And since air pressure and air density are proportional, there is
1/400 times as much air per cubic centimeter at 100,000 feet than
there is at 5,000 feet.

So, if all my assumptions are correct, then it is about 40 (400/10)
times as easy to maintain Mach 10 at 100,000 feet as it is to maintain
Mach 1 at 5000 feet. My final assumption is that this also means that
it takes about 1/40 the thrust to accelate from Mach 9.5 to Mach 10 at
100,000 feet as it does to accelerate from Mach Mach 1.0 to Mach 1.5
at 5000 feet.

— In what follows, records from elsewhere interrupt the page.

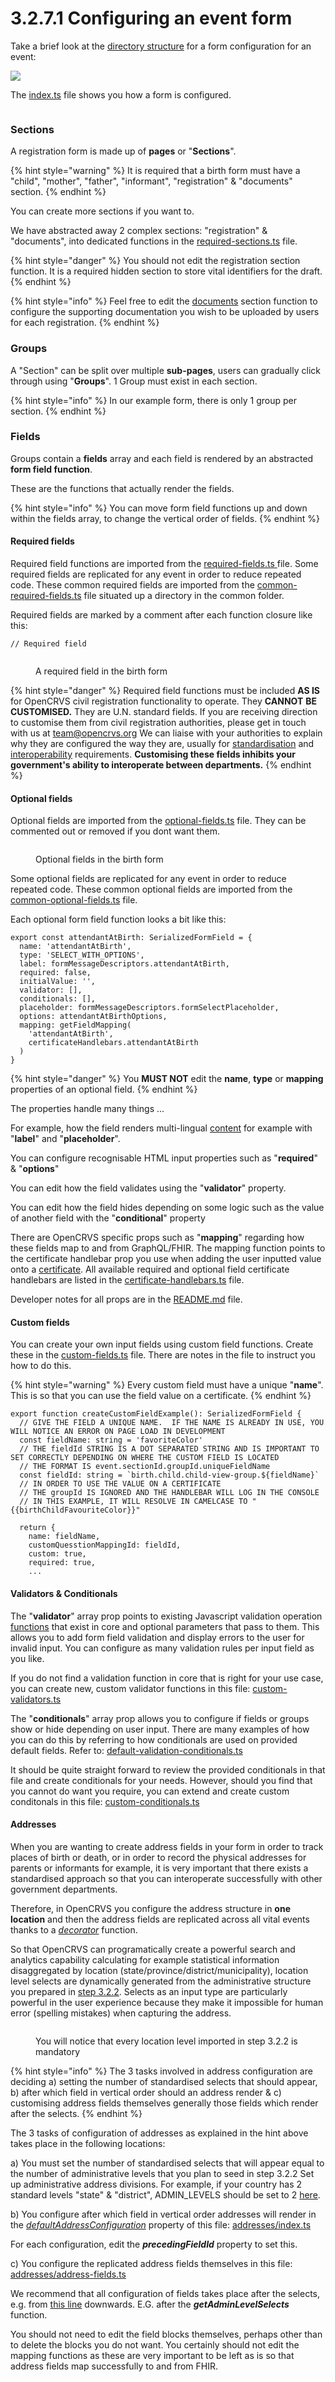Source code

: # 3.2.7.1 Configuring an event form

Take a brief look at the [directory structure](https://github.com/opencrvs/opencrvs-countryconfig/tree/develop/src/form/birth) for a form configuration for an event:

![](<../../../../.gitbook/assets/Screenshot 2023-09-07 at 16.42.23.png>)

The [index.ts](https://github.com/opencrvs/opencrvs-countryconfig/blob/develop/src/form/birth/index.ts) file shows you how a form is configured.

<figure><img src="../../../../.gitbook/assets/Screenshot 2023-09-07 at 18.33.46.png" alt=""><figcaption></figcaption></figure>

### Sections

A registration form is made up of **pages** or "**Sections**". &#x20;

{% hint style="warning" %}
It is required that a birth form must have a "child", "mother", "father", "informant", "registration" & "documents" section.
{% endhint %}

You can create more sections if you want to.

We have abstracted away 2 complex sections: "registration" & "documents", into dedicated functions in the [required-sections.ts](https://github.com/opencrvs/opencrvs-countryconfig/blob/develop/src/form/birth/required-sections.ts) file.

{% hint style="danger" %}
You should not edit the registration section function.  It is a required hidden section to store vital identifiers for the draft.
{% endhint %}

{% hint style="info" %}
Feel free to edit the [documents](https://github.com/opencrvs/opencrvs-countryconfig/blob/551e864ab59d59ae2e65eec8d1d0d9651ae0a3d7/src/form/birth/required-sections.ts#L38) section function to configure the supporting documentation you wish to be uploaded by users for each registration.
{% endhint %}



### Groups

A "Section" can be split over multiple **sub-pages**, users can gradually click through using "**Groups**".  1 Group must exist in each section. &#x20;

{% hint style="info" %}
In our example form, there is only 1 group per section.
{% endhint %}



### Fields

Groups contain a **fields** array and each field is rendered by an abstracted **form field function**. &#x20;

These are the functions that actually render the fields. &#x20;

{% hint style="info" %}
You can move form field functions up and down within the fields array, to change the vertical order of fields.
{% endhint %}

#### Required fields

Required field functions are imported from the [required-fields.ts ](https://github.com/opencrvs/opencrvs-countryconfig/blob/develop/src/form/birth/required-fields.ts)file.   Some required fields are replicated for any event in order to reduce repeated code. These common required fields are imported from the [common-required-fields.ts](https://github.com/opencrvs/opencrvs-countryconfig/blob/develop/src/form/common/common-required-fields.ts) file situated up a directory in the common folder.

Required fields are marked by a comment after each function closure like this:

```
// Required field
```

<figure><img src="../../../../.gitbook/assets/Screenshot 2023-09-07 at 18.35.30.png" alt=""><figcaption><p>A required field in the birth form</p></figcaption></figure>

{% hint style="danger" %}
Required field functions must be included **AS IS** for OpenCRVS civil registration functionality to operate.  They **CANNOT** **BE CUSTOMISED.**  They are U.N. standard fields.  If you are receiving direction to customise them from civil registration authorities, please get in touch with us at [team@opencrvs.org](mailto:team@opencrvs.org)  We can liaise with your authorities to explain why they are configured the way they are, usually for [standardisation](../../../../technology/standards/) and [interoperability](../../../../technology/interoperability/) requirements.  **Customising these fields inhibits your government's ability to interoperate between departments.**
{% endhint %}

#### Optional fields

Optional fields are imported from the [optional-fields.ts](https://github.com/opencrvs/opencrvs-countryconfig/blob/develop/src/form/birth/optional-fields.ts) file.  They can be commented out or removed if you dont want them.

<figure><img src="../../../../.gitbook/assets/Screenshot 2023-09-07 at 18.36.36.png" alt=""><figcaption><p>Optional fields in the birth form</p></figcaption></figure>

Some optional fields are replicated for any event in order to reduce repeated code. These common optional fields are imported from the [common-optional-fields.ts](https://github.com/opencrvs/opencrvs-countryconfig/blob/develop/src/form/common/common-optional-fields.ts) file.

Each optional form field function looks a bit like this:

```
export const attendantAtBirth: SerializedFormField = {
  name: 'attendantAtBirth',
  type: 'SELECT_WITH_OPTIONS',
  label: formMessageDescriptors.attendantAtBirth,
  required: false,
  initialValue: '',
  validator: [],
  conditionals: [],
  placeholder: formMessageDescriptors.formSelectPlaceholder,
  options: attendantAtBirthOptions,
  mapping: getFieldMapping(
    'attendantAtBirth',
    certificateHandlebars.attendantAtBirth
  )
}
```

{% hint style="danger" %}
You **MUST NOT** edit the **name**, **type** or **mapping** properties of an optional field.
{% endhint %}

The properties handle many things ...

For example, how the field renders multi-lingual [content](../3.2.9-countryconfig-apis-explained/3.2.9.1-managing-language-content.md) for example with "**label**" and "**placeholder**".

You can configure recognisable HTML input properties such as "**required**" & "**options**"

You can edit how the field validates using the "**validator**" property.&#x20;

You can edit how the field hides depending on some logic such as the value of another field with the "**conditional**" property

There are OpenCRVS specific props such as "**mapping**" regarding how these fields map to and from GraphQL/FHIR.  The mapping function points to the certificate handlebar prop you use when adding the user inputted value onto a [certificate](../3.2.6-configure-certificate-templates.md).  All available required and optional field certificate handlebars are listed in the [certificate-handlebars.ts](https://github.com/opencrvs/opencrvs-countryconfig/blob/develop/src/form/birth/certificate-handlebars.ts) file.

Developer notes for all props are in the [README.md](https://github.com/opencrvs/opencrvs-countryconfig/blob/develop/src/form/README.md) file.

#### Custom fields

You can create your own input fields using custom field functions.  Create these in the [custom-fields.ts](https://github.com/opencrvs/opencrvs-countryconfig/blob/develop/src/form/custom-fields.ts) file.  There are notes in the file to instruct you how to do this.

{% hint style="warning" %}
Every custom field must have a unique "**name**".  This is so that you can use the field value on a certificate.
{% endhint %}

```
export function createCustomFieldExample(): SerializedFormField {
  // GIVE THE FIELD A UNIQUE NAME.  IF THE NAME IS ALREADY IN USE, YOU WILL NOTICE AN ERROR ON PAGE LOAD IN DEVELOPMENT
  const fieldName: string = 'favoriteColor'
  // THE fieldId STRING IS A DOT SEPARATED STRING AND IS IMPORTANT TO SET CORRECTLY DEPENDING ON WHERE THE CUSTOM FIELD IS LOCATED
  // THE FORMAT IS event.sectionId.groupId.uniqueFieldName
  const fieldId: string = `birth.child.child-view-group.${fieldName}`
  // IN ORDER TO USE THE VALUE ON A CERTIFICATE
  // THE groupId IS IGNORED AND THE HANDLEBAR WILL LOG IN THE CONSOLE
  // IN THIS EXAMPLE, IT WILL RESOLVE IN CAMELCASE TO "{{birthChildFavouriteColor}}"

  return {
    name: fieldName,
    customQuesstionMappingId: fieldId,
    custom: true,
    required: true,
    ...
```



#### Validators & Conditionals

The "**validator**" array prop points to existing Javascript validation operation [functions](https://github.com/opencrvs/opencrvs-core/blob/e34fe4b99616817d66402d4933172735515d4a76/packages/client/src/utils/validate.ts#L58) that exist in core and optional parameters that pass to them. This allows you to add form field validation and display errors to the user for invalid input.  You can configure as many validation rules per input field as you like.

&#x20;If you do not find a validation function in core that is right for your use case, you can create new, custom validator functions in this file: [custom-validators.ts](https://github.com/opencrvs/opencrvs-countryconfig/blob/develop/src/form/common/custom-validation-conditionals/custom-validators.ts)

The "**conditionals**" array prop allows you to configure if fields or groups show or hide depending on user input.  There are many examples of how you can do this by referring to how conditionals are used on provided default fields.  Refer to: [default-validation-conditionals.ts](https://github.com/opencrvs/opencrvs-countryconfig/blob/develop/src/form/common/default-validation-conditionals.ts)

It should be quite straight forward to review the provided conditionals in that file and create conditionals for your needs.  However, should you find that you cannot do want you require, you can extend and create custom conditonals in this file: [custom-conditionals.ts](https://github.com/opencrvs/opencrvs-countryconfig/blob/develop/src/form/common/custom-validation-conditionals/custom-conditionals.ts)



#### Addresses

When you are wanting to create address fields in your form in order to track places of birth or death, or in order to record the physical addresses for parents or informants for example, it is very important that there exists a standardised approach so that you can interoperate successfully with other government departments.

Therefore, in OpenCRVS you configure the address structure in **one location** and then the address fields are replicated across all vital events thanks to a [_decorator_](https://github.com/opencrvs/opencrvs-countryconfig/blob/93a58dd80867e8613c12b9767ea7b4ca80953929/src/form/index.ts#L55) function.

So that OpenCRVS can programatically create a powerful search and analytics capability calculating for example statistical information disaggregated by location (state/province/district/municipality), location level selects are dynamically generated from the administrative structure you prepared in [step 3.2.2](../3.2.2-set-up-administrative-address-divisions/).  Selects as an input type are particularly powerful in the user experience because they make it impossible for human error (spelling mistakes) when capturing the address.

<figure><img src="../../../../.gitbook/assets/Screenshot 2023-09-12 at 11.05.05.png" alt=""><figcaption><p>You will notice that every location level imported in step 3.2.2 is mandatory</p></figcaption></figure>

{% hint style="info" %}
The 3 tasks involved in address configuration are deciding a) setting the number of standardised selects that should appear, b) after which field in vertical order should an address render & c) customising address fields themselves generally those fields which render after the selects.
{% endhint %}

The 3 tasks of configuration of addresses as explained in the hint above takes place in the following locations:

a) You must set the number of standardised selects that will appear equal to the number of administrative levels that you plan to seed in step 3.2.2 Set up administrative address divisions.  For example, if your country has 2 standard levels "state" & "district", ADMIN\_LEVELS should be set to 2 [here](https://github.com/opencrvs/opencrvs-countryconfig/blob/b3ee310aaaaa616ce0a41a6eb69a403afc2e50bb/src/form/addresses/index.ts#L37).

b) You configure after which field in vertical order addresses will render in the [_defaultAddressConfiguration_](https://github.com/opencrvs/opencrvs-countryconfig/blob/93a58dd80867e8613c12b9767ea7b4ca80953929/src/form/addresses/index.ts#L43C14-L43C41) property of this file: [addresses/index.ts](https://github.com/opencrvs/opencrvs-countryconfig/blob/develop/src/form/addresses/index.ts)

For each configuration, edit the _**precedingFieldId**_ property to set this.

c) You configure the replicated address fields themselves in this file: [addresses/address-fields.ts](https://github.com/opencrvs/opencrvs-countryconfig/blob/develop/src/form/addresses/address-fields.ts)

We recommend that all configuration of fields takes place after the selects, e.g. from [this line](https://github.com/opencrvs/opencrvs-countryconfig/blob/93a58dd80867e8613c12b9767ea7b4ca80953929/src/form/addresses/address-fields.ts#L221) downwards.  E.G. after the _**getAdminLevelSelects**_ function.

You should not need to edit the field blocks themselves, perhaps other than to delete the blocks you do not want.  You certainly should not edit the mapping functions as these are very important to be left as is so that address fields map successfully to and from FHIR.
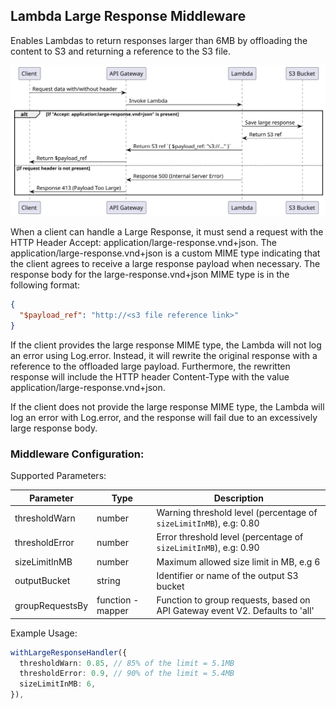 ## Lambda Large Response Middleware

Enables Lambdas to return responses larger than 6MB by offloading the content to S3 and returning a reference to the S3 file.

![](../../docs/out/architecture-1/Architecture%20-%20Sequence%20Diagram.svg)

When a client can handle a Large Response, it must send a request with the HTTP Header Accept: application/large-response.vnd+json. The application/large-response.vnd+json is a custom MIME type indicating that the client agrees to receive a large response payload when necessary. The response body for the large-response.vnd+json MIME type is in the following format:

```json
{
  "$payload_ref": "http://<s3 file reference link>"
}
```

If the client provides the large response MIME type, the Lambda will not log an error using Log.error. Instead, it will rewrite the original response with a reference to the offloaded large payload. Furthermore, the rewritten response will include the HTTP header Content-Type with the value application/large-response.vnd+json.

If the client does not provide the large response MIME type, the Lambda will log an error with Log.error, and the response will fail due to an excessively large response body.

### Middleware Configuration:

Supported Parameters:

| Parameter       | Type              | Description                                                                  |
| --------------- | ----------------- | ---------------------------------------------------------------------------- |
| thresholdWarn   | number            | Warning threshold level (percentage of `sizeLimitInMB`), e.g: 0.80           |
| thresholdError  | number            | Error threshold level (percentage of `sizeLimitInMB`), e.g: 0.90             |
| sizeLimitInMB   | number            | Maximum allowed size limit in MB, e.g 6                                      |
| outputBucket    | string            | Identifier or name of the output S3 bucket                                   |
| groupRequestsBy | function - mapper | Function to group requests, based on API Gateway event V2. Defaults to 'all' |

Example Usage:

```ts
withLargeResponseHandler({
  thresholdWarn: 0.85, // 85% of the limit = 5.1MB
  thresholdError: 0.9, // 90% of the limit = 5.4MB
  sizeLimitInMB: 6,
}),
```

And if that is true, then it is also true that it takes
exactly the same amount of thrust to go from Mach 9.5 to Mach 10 at
100,000 feet as it takes to go from Mach 1 to Mach 1 plus 1/40 of a
half Mach. 1/40 of a half Mach is about 10 miles an hour increase in
speed.

Therefore, according to my calculations, if the scramjet accelerated
from Mach 9.5 to Mach 10, it took about as much thrust as for a jet
flying at Mach 1 at 5000 feet to increase its speed by 10 miles per
hour.

Like I said, I am neither an aeronautical engineer nor a fluid
dynamics expert, so consider the source. If there is an aeronautical
engineer or a fluid dynamics expert out there who can point out the
errors in these calculations, please do. Just leave out the flames,
OK? At least I made an attempt at reasoning through the problem and
realize my limitations.


-- Don French





Regardless, it seems to me that the rocket's speed has to be
subtracted from the jet's speed to arrive at the actual jet speed when
you talk about the world's record for speed of a jet plane.

Hmm. Would you say the same for Yeager and the X-1, it having been
dropped
from the belly of another aircraft, or is your particular question
related
just to the rocket?

Would this same sort of criteria apply to the X-prize given that Space
Ship
One was given a lift to an intermediate altitide?

Interesting.
-c